Objectives of the 3 successive stages are to investigate (1) whether IMT progression prospectively predicts myocardial infarction, stroke, or death in population-based samples; (2) whether it does so in prevalent disease cohorts; and (3) whether interventions affecting IMT progression predict a therapeutic effect on clinical end points.

Recruitment strategies, inclusion criteria, and estimates of the expected numbers of eligible studies are presented along with a detailed analysis plan.


Carotid intima media thickness (IMT) is a continuous ultrasound measure of early atherosclerosis and vascular remodeling with the advantages of quick, cheap, and noninvasive assessment. Today, IMT is an important epidemiologic tool that is frequently used in pathophysiologic studies, where it is often regarded as an “intermediate marker” of atherosclerosis. Increasingly, IMT is also used as a surrogate for vascular clinical events, such as myocardial infarction (MI), coronary intervention, stroke, and vascular or total mortality. In this context where the studied exposure is long-standing, as it is typical for genetic or environmental studies, single-measurement IMT is frequently used as the surrogate. In clinical trials where a study drug is tested, the change of IMT over time is typically used as the surrogate parameter.

The criteria of surrogacy have been expressed in various terms, both statistically1-3 and medically.4 Different definitions of surrogacy usually include that the surrogate is associated with the end point and that the associations between intervention and surrogate on the one hand and between intervention and end point on the other hand are linked.
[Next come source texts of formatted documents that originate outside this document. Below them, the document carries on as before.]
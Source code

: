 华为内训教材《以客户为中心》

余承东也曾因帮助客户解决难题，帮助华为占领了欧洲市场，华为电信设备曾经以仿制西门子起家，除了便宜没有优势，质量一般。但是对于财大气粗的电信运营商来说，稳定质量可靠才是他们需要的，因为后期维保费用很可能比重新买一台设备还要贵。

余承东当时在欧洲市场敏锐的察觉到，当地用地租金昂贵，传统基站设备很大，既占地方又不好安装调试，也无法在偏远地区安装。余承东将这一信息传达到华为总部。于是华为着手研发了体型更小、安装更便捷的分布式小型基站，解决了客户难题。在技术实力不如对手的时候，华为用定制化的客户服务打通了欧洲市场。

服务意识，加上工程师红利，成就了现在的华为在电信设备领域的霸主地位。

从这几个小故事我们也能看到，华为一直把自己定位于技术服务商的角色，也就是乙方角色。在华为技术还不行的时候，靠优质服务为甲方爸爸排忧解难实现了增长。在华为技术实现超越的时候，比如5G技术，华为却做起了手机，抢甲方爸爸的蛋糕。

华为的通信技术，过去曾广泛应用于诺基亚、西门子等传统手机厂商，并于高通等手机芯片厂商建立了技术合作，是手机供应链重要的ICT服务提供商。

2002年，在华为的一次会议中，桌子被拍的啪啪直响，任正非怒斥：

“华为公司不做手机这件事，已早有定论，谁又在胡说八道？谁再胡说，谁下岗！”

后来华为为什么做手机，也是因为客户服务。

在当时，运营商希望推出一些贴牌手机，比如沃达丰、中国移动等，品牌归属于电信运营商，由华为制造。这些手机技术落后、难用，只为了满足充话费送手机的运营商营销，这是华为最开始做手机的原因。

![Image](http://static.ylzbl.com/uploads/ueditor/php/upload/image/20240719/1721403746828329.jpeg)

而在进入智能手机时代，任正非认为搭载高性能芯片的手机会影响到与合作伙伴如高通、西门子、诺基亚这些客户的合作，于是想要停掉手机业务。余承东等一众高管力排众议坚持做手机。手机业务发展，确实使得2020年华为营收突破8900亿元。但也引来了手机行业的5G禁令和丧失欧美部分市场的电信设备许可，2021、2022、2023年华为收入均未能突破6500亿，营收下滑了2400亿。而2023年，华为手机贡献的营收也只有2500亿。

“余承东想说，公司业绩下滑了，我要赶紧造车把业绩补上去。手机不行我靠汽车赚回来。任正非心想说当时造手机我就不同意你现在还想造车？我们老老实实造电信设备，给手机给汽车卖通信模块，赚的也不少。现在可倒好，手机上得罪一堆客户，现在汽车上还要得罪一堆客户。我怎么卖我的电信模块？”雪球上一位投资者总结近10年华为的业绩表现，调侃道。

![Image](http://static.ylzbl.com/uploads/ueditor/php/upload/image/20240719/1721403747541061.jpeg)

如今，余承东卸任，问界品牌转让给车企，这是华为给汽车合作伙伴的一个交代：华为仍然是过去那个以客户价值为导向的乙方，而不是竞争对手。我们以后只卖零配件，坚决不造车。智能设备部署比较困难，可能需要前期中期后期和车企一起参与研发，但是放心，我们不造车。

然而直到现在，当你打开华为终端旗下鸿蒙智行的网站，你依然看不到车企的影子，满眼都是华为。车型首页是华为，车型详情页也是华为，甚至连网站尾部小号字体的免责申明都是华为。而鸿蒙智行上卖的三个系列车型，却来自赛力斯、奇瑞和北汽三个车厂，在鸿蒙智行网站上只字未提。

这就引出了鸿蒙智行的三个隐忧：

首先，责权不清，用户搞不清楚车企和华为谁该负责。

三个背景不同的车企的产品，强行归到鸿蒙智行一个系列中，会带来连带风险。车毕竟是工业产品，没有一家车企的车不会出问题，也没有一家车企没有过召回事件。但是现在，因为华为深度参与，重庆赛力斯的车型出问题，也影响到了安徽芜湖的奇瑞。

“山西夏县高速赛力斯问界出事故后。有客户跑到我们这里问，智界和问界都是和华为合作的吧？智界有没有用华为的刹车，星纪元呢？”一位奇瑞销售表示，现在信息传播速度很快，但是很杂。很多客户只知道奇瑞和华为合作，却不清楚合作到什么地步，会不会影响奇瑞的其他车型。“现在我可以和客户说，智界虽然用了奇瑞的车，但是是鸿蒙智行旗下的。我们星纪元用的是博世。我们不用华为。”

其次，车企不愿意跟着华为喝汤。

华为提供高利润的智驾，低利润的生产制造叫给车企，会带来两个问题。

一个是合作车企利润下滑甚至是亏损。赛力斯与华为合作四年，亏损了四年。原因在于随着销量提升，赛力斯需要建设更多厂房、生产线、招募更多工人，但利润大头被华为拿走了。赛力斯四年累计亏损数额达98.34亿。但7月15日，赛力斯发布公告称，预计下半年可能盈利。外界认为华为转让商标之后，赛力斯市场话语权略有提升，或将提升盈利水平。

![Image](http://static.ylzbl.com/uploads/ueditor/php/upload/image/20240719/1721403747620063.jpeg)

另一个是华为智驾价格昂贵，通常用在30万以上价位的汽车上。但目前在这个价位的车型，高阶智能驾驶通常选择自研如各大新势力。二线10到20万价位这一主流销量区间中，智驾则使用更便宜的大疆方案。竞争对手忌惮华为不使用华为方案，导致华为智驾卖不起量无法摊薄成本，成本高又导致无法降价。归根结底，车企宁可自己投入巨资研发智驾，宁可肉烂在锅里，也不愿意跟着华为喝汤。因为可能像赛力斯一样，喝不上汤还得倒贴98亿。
For single-measurement IMT, the association with future vascular clinical end points has been shown repeatedly in large population-based samples.5-15 In a recent meta-analysis, Lorenz et al16 have provided pooled estimates summarizing this association.

The surrogate IMT change or “individual IMT progression” is typically calculated with linear regression from ≥2 ultrasound visits. Statements to justify this surrogacy are mostly based on clinical trials of statins17-19 where a beneficial effect of the study drug on the individual IMT progression is paralleled by a lower risk of the end point event (usually a composite end point including MI, death, and sometimes stroke). Up to now, the confirmation of the links between the treatment effects (expressed as the Prentice1 criterion of conditional independence) relies on the finding of one single study17 where the treatment effect on the clinical end point seems to be mediated by IMT change.18

The current evidence, however, is insufficient for a general recommendation to use IMT progression as a surrogate for vascular risk in pathophysiologic studies or clinical trials. Before this recommendation can be given, 2 issues have to be addressed. First, we need to have quantitative estimates of the association between IMT progression and event risk for different populations and interventions. Second, the link between the treatment effects on IMT change and those on clinical end points have to be shown in >1 trial and for >1 type of intervention. To the best of our knowledge, there are no publications yet that have managed to close these gaps of evidence.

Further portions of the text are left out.